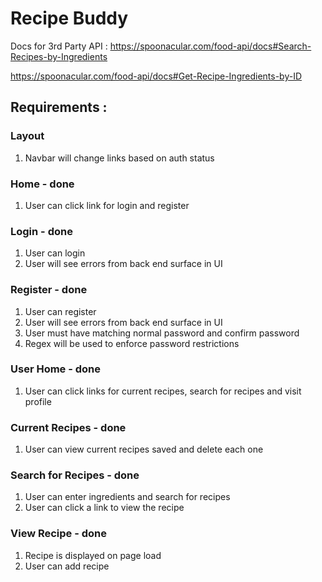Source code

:# Recipe Buddy

Docs for 3rd Party API : https://spoonacular.com/food-api/docs#Search-Recipes-by-Ingredients

https://spoonacular.com/food-api/docs#Get-Recipe-Ingredients-by-ID

## Requirements :

### Layout

1. Navbar will change links based on auth status

### Home - done

1. User can click link for login and register

### Login - done

1. User can login
2. User will see errors from back end surface in UI

### Register - done

1. User can register
2. User will see errors from back end surface in UI
3. User must have matching normal password and confirm password
4. Regex will be used to enforce password restrictions

### User Home - done

1. User can click links for current recipes, search for recipes and visit profile

### Current Recipes - done

1. User can view current recipes saved and delete each one

### Search for Recipes - done

1. User can enter ingredients and search for recipes
2. User can click a link to view the recipe

### View Recipe - done

1. Recipe is displayed on page load
2. User can add recipe

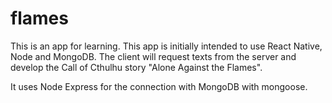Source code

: # flames
This is an app for learning. 
This app is initially intended to use React Native, Node and MongoDB. 
The client will request texts from the server and develop the Call of Cthulhu story "Alone Against the Flames".

It uses Node Express for the connection with MongoDB with mongoose.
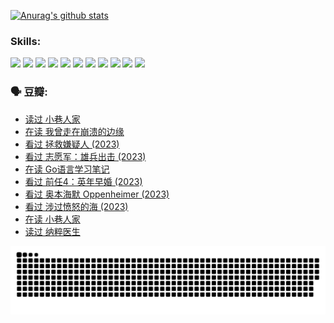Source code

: 
[![Anurag's github stats](https://github-readme-stats.vercel.app/api?username=w940853815)](https://github.com/anuraghazra/github-readme-stats)

### Skills:

<code><img height="32" src="https://cdn.jsdelivr.net/npm/simple-icons@v5/icons/python.svg"></code>
<code><img height="32" src="https://cdn.jsdelivr.net/npm/simple-icons@v5/icons/javascript.svg"></code>
<code><img height="32" src="https://cdn.jsdelivr.net/npm/simple-icons@v5/icons/django.svg"></code>
<code><img height="32" src="https://cdn.jsdelivr.net/npm/simple-icons@v5/icons/flask.svg"></code>
<code><img height="32" src="https://cdn.jsdelivr.net/npm/simple-icons@v5/icons/vuetify.svg"></code>
<code><img height="32" src="https://cdn.jsdelivr.net/npm/simple-icons@v5/icons/git.svg"></code>
<code><img height="32" src="https://cdn.jsdelivr.net/npm/simple-icons@v5/icons/docker.svg"></code>
<code><img height="32" src="https://cdn.jsdelivr.net/npm/simple-icons@v5/icons/postgresql.svg"></code>
<code><img height="32" src="https://cdn.jsdelivr.net/npm/simple-icons@v5/icons/elasticsearch.svg"></code>
<code><img height="32" src="https://cdn.jsdelivr.net/npm/simple-icons@v5/icons/macos.svg"></code>
<code><img height="32" src="https://cdn.jsdelivr.net/npm/simple-icons@v5/icons/linux.svg"></code>

### 🗣 豆瓣:

<!-- DOUBAN-ACTIVITIES:START -->
- [读过 小巷人家](https://www.douban.com/people/136069238/status/4489290935/?_i=05062279)
- [在读 我曾走在崩溃的边缘](https://www.douban.com/people/136069238/status/4489290559/?_i=05062279)
- [看过 拯救嫌疑人‎ (2023)](https://www.douban.com/people/136069238/status/4477421513/?_i=05062279)
- [看过 志愿军：雄兵出击‎ (2023)](https://www.douban.com/people/136069238/status/4465247367/?_i=05062279)
- [在读 Go语言学习笔记](https://www.douban.com/people/136069238/status/4459852901/?_i=05062279)
- [看过 前任4：英年早婚‎ (2023)](https://www.douban.com/people/136069238/status/4458320768/?_i=05062279)
- [看过 奥本海默 Oppenheimer‎ (2023)](https://www.douban.com/people/136069238/status/4454740976/?_i=05062279)
- [看过 涉过愤怒的海‎ (2023)](https://www.douban.com/people/136069238/status/4449502811/?_i=05062279)
- [在读 小巷人家](https://www.douban.com/people/136069238/status/4445749134/?_i=05062279)
- [读过 纳粹医生](https://www.douban.com/people/136069238/status/4445748598/?_i=05062279)
<!-- DOUBAN-ACTIVITIES:END -->


![Snake animation](https://raw.githubusercontent.com/w940853815/w940853815/output/github-contribution-grid-snake.svg)

<!--
**w940853815/w940853815** is a ✨ _special_ ✨ repository because its `README.md` (this file) appears on your GitHub profile.

Here are some ideas to get you started:

- 🔭 I’m currently working on ...
- 🌱 I’m currently learning ...
- 👯 I’m looking to collaborate on ...
- 🤔 I’m looking for help with ...
- 💬 Ask me about ...
- 📫 How to reach me: ...
- 😄 Pronouns: ...
- ⚡ Fun fact: ...
-->
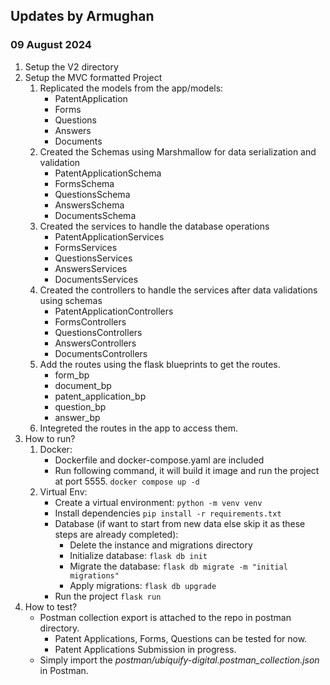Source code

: ## Updates by Armughan

### 09 August 2024
1. Setup the V2 directory
2. Setup the MVC formatted Project
    1. Replicated the models from the app/models:
        - PatentApplication
        - Forms
        - Questions
        - Answers
        - Documents
    2. Created the Schemas using Marshmallow for data serialization and validation
        - PatentApplicationSchema
        - FormsSchema
        - QuestionsSchema
        - AnswersSchema
        - DocumentsSchema
    3. Created the services to handle the database operations
        - PatentApplicationServices
        - FormsServices
        - QuestionsServices
        - AnswersServices
        - DocumentsServices
    4. Created the controllers to handle the services after data validations using schemas
        - PatentApplicationControllers
        - FormsControllers
        - QuestionsControllers
        - AnswersControllers
        - DocumentsControllers
    5. Add the routes using the flask blueprints to get the routes.
        - form_bp
        - document_bp
        - patent_application_bp
        - question_bp
        - answer_bp
    6. Integreted the routes in the app to access them.
3. How to run?
    1. Docker:
        - Dockerfile and docker-compose.yaml are included
        - Run following command, it will build it image and run the project at port 5555.
        `docker compose up -d`
    2. Virtual Env:
        - Create a virtual environment:
        `python -m venv venv` 
        - Install dependencies
        `pip install -r requirements.txt`
        - Database (if want to start from new data else skip it as these steps are already completed):
            - Delete the instance and migrations directory
            - Initialize database:
            `flask db init`
            - Migrate the database:
            `flask db migrate -m "initial migrations"`
            - Apply migrations:
            `flask db upgrade`
        - Run the project
        `flask run`
4. How to test?
    - Postman collection export is attached to the repo in postman directory.
        - Patent Applications, Forms, Questions can be tested for now.
        - Patent Applications Submission in progress.
    - Simply import the *postman/ubiquify-digital.postman_collection.json* in Postman.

-----

→ **Required action**:
Each line above should be written out again exactly, without any image.

→ **Response**:
Source code

:# Recipe Buddy

Docs for 3rd Party API : https://spoonacular.com/food-api/docs#Search-Recipes-by-Ingredients

https://spoonacular.com/food-api/docs#Get-Recipe-Ingredients-by-ID

## Requirements :

### Layout

1. Navbar will change links based on auth status

### Home - done

1. User can click link for login and register

### Login - done

1. User can login
2. User will see errors from back end surface in UI

### Register - done

1. User can register
2. User will see errors from back end surface in UI
3. User must have matching normal password and confirm password
4. Regex will be used to enforce password restrictions

### User Home - done

1. User can click links for current recipes, search for recipes and visit profile

### Current Recipes - done

1. User can view current recipes saved and delete each one

### Search for Recipes - done

1. User can enter ingredients and search for recipes
2. User can click a link to view the recipe

### View Recipe - done

1. Recipe is displayed on page load
2. User can add recipe

Source code

: # flames
This is an app for learning. 
This app is initially intended to use React Native, Node and MongoDB. 
The client will request texts from the server and develop the Call of Cthulhu story "Alone Against the Flames".

It uses Node Express for the connection with MongoDB with mongoose.
Source code

: 
[![Anurag's github stats](https://github-readme-stats.vercel.app/api?username=w940853815)](https://github.com/anuraghazra/github-readme-stats)

### Skills:

<code><img height="32" src="https://cdn.jsdelivr.net/npm/simple-icons@v5/icons/python.svg"></code>
<code><img height="32" src="https://cdn.jsdelivr.net/npm/simple-icons@v5/icons/javascript.svg"></code>
<code><img height="32" src="https://cdn.jsdelivr.net/npm/simple-icons@v5/icons/django.svg"></code>
<code><img height="32" src="https://cdn.jsdelivr.net/npm/simple-icons@v5/icons/flask.svg"></code>
<code><img height="32" src="https://cdn.jsdelivr.net/npm/simple-icons@v5/icons/vuetify.svg"></code>
<code><img height="32" src="https://cdn.jsdelivr.net/npm/simple-icons@v5/icons/git.svg"></code>
<code><img height="32" src="https://cdn.jsdelivr.net/npm/simple-icons@v5/icons/docker.svg"></code>
<code><img height="32" src="https://cdn.jsdelivr.net/npm/simple-icons@v5/icons/postgresql.svg"></code>
<code><img height="32" src="https://cdn.jsdelivr.net/npm/simple-icons@v5/icons/elasticsearch.svg"></code>
<code><img height="32" src="https://cdn.jsdelivr.net/npm/simple-icons@v5/icons/macos.svg"></code>
<code><img height="32" src="https://cdn.jsdelivr.net/npm/simple-icons@v5/icons/linux.svg"></code>

### 🗣 豆瓣:

<!-- DOUBAN-ACTIVITIES:START -->
- [读过 小巷人家](https://www.douban.com/people/136069238/status/4489290935/?_i=05062279)
- [在读 我曾走在崩溃的边缘](https://www.douban.com/people/136069238/status/4489290559/?_i=05062279)
- [看过 拯救嫌疑人‎ (2023)](https://www.douban.com/people/136069238/status/4477421513/?_i=05062279)
- [看过 志愿军：雄兵出击‎ (2023)](https://www.douban.com/people/136069238/status/4465247367/?_i=05062279)
- [在读 Go语言学习笔记](https://www.douban.com/people/136069238/status/4459852901/?_i=05062279)
- [看过 前任4：英年早婚‎ (2023)](https://www.douban.com/people/136069238/status/4458320768/?_i=05062279)
- [看过 奥本海默 Oppenheimer‎ (2023)](https://www.douban.com/people/136069238/status/4454740976/?_i=05062279)
- [看过 涉过愤怒的海‎ (2023)](https://www.douban.com/people/136069238/status/4449502811/?_i=05062279)
- [在读 小巷人家](https://www.douban.com/people/136069238/status/4445749134/?_i=05062279)
- [读过 纳粹医生](https://www.douban.com/people/136069238/status/4445748598/?_i=05062279)
<!-- DOUBAN-ACTIVITIES:END -->


![Snake animation](https://raw.githubusercontent.com/w940853815/w940853815/output/github-contribution-grid-snake.svg)

<!--
**w940853815/w940853815** is a ✨ _special_ ✨ repository because its `README.md` (this file) appears on your GitHub profile.

Here are some ideas to get you started:

- 🔭 I’m currently working on ...
- 🌱 I’m currently learning ...
- 👯 I’m looking to collaborate on ...
- 🤔 I’m looking for help with ...
- 💬 Ask me about ...
- 📫 How to reach me: ...
- 😄 Pronouns: ...
- ⚡ Fun fact: ...
-->
Source code

: ## Updates by Armughan

### 09 August 2024
1. Setup the V2 directory
2. Setup the MVC formatted Project
    1. Replicated the models from the app/models:
        - PatentApplication
        - Forms
        - Questions
        - Answers
        - Documents
    2. Created the Schemas using Marshmallow for data serialization and validation
        - PatentApplicationSchema
        - FormsSchema
        - QuestionsSchema
        - AnswersSchema
        - DocumentsSchema
    3. Created the services to handle the database operations
        - PatentApplicationServices
        - FormsServices
        - QuestionsServices
        - AnswersServices
        - DocumentsServices
    4. Created the controllers to handle the services after data validations using schemas
        - PatentApplicationControllers
        - FormsControllers
        - QuestionsControllers
        - AnswersControllers
        - DocumentsControllers
    5. Add the routes using the flask blueprints to get the routes.
        - form_bp
        - document_bp
        - patent_application_bp
        - question_bp
        - answer_bp
    6. Integreted the routes in the app to access them.
3. How to run?
    1. Docker:
        - Dockerfile and docker-compose.yaml are included
        - Run following command, it will build it image and run the project at port 5555.
        `docker compose up -d`
    2. Virtual Env:
        - Create a virtual environment:
        `python -m venv venv` 
        - Install dependencies
        `pip install -r requirements.txt`
        - Database (if want to start from new data else skip it as these steps are already completed):
            - Delete the instance and migrations directory
            - Initialize database:
            `flask db init`
            - Migrate the database:
            `flask db migrate -m "initial migrations"`
            - Apply migrations:
            `flask db upgrade`
        - Run the project
        `flask run`
4. How to test?
    - Postman collection export is attached to the repo in postman directory.
        - Patent Applications, Forms, Questions can be tested for now.
        - Patent Applications Submission in progress.
    - Simply import the *postman/ubiquify-digital.postman_collection.json* in Postman.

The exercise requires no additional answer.